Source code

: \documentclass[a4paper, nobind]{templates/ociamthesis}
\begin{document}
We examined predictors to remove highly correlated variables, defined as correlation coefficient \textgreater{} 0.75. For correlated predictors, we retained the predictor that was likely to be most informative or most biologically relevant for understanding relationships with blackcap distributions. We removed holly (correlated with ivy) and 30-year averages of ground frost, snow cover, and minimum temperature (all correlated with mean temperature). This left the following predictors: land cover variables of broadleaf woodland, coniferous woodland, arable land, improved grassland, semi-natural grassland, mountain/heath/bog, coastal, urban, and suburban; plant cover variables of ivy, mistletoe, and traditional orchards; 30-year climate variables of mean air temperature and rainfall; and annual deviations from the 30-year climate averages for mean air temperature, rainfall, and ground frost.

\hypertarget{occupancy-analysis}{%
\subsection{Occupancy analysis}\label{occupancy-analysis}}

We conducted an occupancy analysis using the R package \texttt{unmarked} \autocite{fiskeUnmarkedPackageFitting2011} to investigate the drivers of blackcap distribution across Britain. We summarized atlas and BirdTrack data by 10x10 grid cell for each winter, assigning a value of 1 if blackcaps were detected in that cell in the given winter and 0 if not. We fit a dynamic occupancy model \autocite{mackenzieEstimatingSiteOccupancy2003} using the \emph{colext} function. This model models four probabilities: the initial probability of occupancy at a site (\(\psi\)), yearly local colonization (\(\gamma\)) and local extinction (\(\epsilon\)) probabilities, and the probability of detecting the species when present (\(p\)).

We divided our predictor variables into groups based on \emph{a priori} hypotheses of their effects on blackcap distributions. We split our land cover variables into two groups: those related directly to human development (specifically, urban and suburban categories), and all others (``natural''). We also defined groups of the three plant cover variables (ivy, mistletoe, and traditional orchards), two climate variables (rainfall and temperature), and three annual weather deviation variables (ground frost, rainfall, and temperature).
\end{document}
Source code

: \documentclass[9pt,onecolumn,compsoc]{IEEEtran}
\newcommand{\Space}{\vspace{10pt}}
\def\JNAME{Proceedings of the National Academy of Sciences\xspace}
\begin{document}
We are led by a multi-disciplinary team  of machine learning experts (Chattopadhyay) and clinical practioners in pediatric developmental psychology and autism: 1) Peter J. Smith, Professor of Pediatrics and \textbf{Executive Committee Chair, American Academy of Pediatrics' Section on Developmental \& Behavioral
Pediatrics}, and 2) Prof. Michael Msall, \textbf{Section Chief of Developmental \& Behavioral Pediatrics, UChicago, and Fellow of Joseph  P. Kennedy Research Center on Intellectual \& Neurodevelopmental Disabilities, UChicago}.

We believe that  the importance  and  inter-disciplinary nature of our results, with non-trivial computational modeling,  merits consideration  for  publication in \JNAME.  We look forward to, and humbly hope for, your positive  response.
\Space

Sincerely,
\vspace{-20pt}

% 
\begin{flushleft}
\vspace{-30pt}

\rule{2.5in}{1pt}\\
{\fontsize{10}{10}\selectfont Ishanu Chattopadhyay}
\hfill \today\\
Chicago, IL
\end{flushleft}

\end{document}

▶ _EXERCISE INSTRUCTIONS_: All of the material above should be printed out in full, word for word.

▶ _OUTPUT BELOW_:
Source code

: \documentclass[a4paper, nobind]{templates/ociamthesis}
\begin{document}
We examined predictors to remove highly correlated variables, defined as correlation coefficient \textgreater{} 0.75. For correlated predictors, we retained the predictor that was likely to be most informative or most biologically relevant for understanding relationships with blackcap distributions. We removed holly (correlated with ivy) and 30-year averages of ground frost, snow cover, and minimum temperature (all correlated with mean temperature). This left the following predictors: land cover variables of broadleaf woodland, coniferous woodland, arable land, improved grassland, semi-natural grassland, mountain/heath/bog, coastal, urban, and suburban; plant cover variables of ivy, mistletoe, and traditional orchards; 30-year climate variables of mean air temperature and rainfall; and annual deviations from the 30-year climate averages for mean air temperature, rainfall, and ground frost.

\hypertarget{occupancy-analysis}{%
\subsection{Occupancy analysis}\label{occupancy-analysis}}

We conducted an occupancy analysis using the R package \texttt{unmarked} \autocite{fiskeUnmarkedPackageFitting2011} to investigate the drivers of blackcap distribution across Britain. We summarized atlas and BirdTrack data by 10x10 grid cell for each winter, assigning a value of 1 if blackcaps were detected in that cell in the given winter and 0 if not. We fit a dynamic occupancy model \autocite{mackenzieEstimatingSiteOccupancy2003} using the \emph{colext} function. This model models four probabilities: the initial probability of occupancy at a site (\(\psi\)), yearly local colonization (\(\gamma\)) and local extinction (\(\epsilon\)) probabilities, and the probability of detecting the species when present (\(p\)).

We divided our predictor variables into groups based on \emph{a priori} hypotheses of their effects on blackcap distributions. We split our land cover variables into two groups: those related directly to human development (specifically, urban and suburban categories), and all others (``natural''). We also defined groups of the three plant cover variables (ivy, mistletoe, and traditional orchards), two climate variables (rainfall and temperature), and three annual weather deviation variables (ground frost, rainfall, and temperature).
\end{document}
Source code

: \documentclass[9pt,onecolumn,compsoc]{IEEEtran}
\newcommand{\Space}{\vspace{10pt}}
\def\JNAME{Proceedings of the National Academy of Sciences\xspace}
\begin{document}
We are led by a multi-disciplinary team  of machine learning experts (Chattopadhyay) and clinical practioners in pediatric developmental psychology and autism: 1) Peter J. Smith, Professor of Pediatrics and \textbf{Executive Committee Chair, American Academy of Pediatrics' Section on Developmental \& Behavioral
Pediatrics}, and 2) Prof. Michael Msall, \textbf{Section Chief of Developmental \& Behavioral Pediatrics, UChicago, and Fellow of Joseph  P. Kennedy Research Center on Intellectual \& Neurodevelopmental Disabilities, UChicago}.

We believe that  the importance  and  inter-disciplinary nature of our results, with non-trivial computational modeling,  merits consideration  for  publication in \JNAME.  We look forward to, and humbly hope for, your positive  response.
\Space

Sincerely,
\vspace{-20pt}

% 
\begin{flushleft}
\vspace{-30pt}

\rule{2.5in}{1pt}\\
{\fontsize{10}{10}\selectfont Ishanu Chattopadhyay}
\hfill \today\\
Chicago, IL
\end{flushleft}

\end{document}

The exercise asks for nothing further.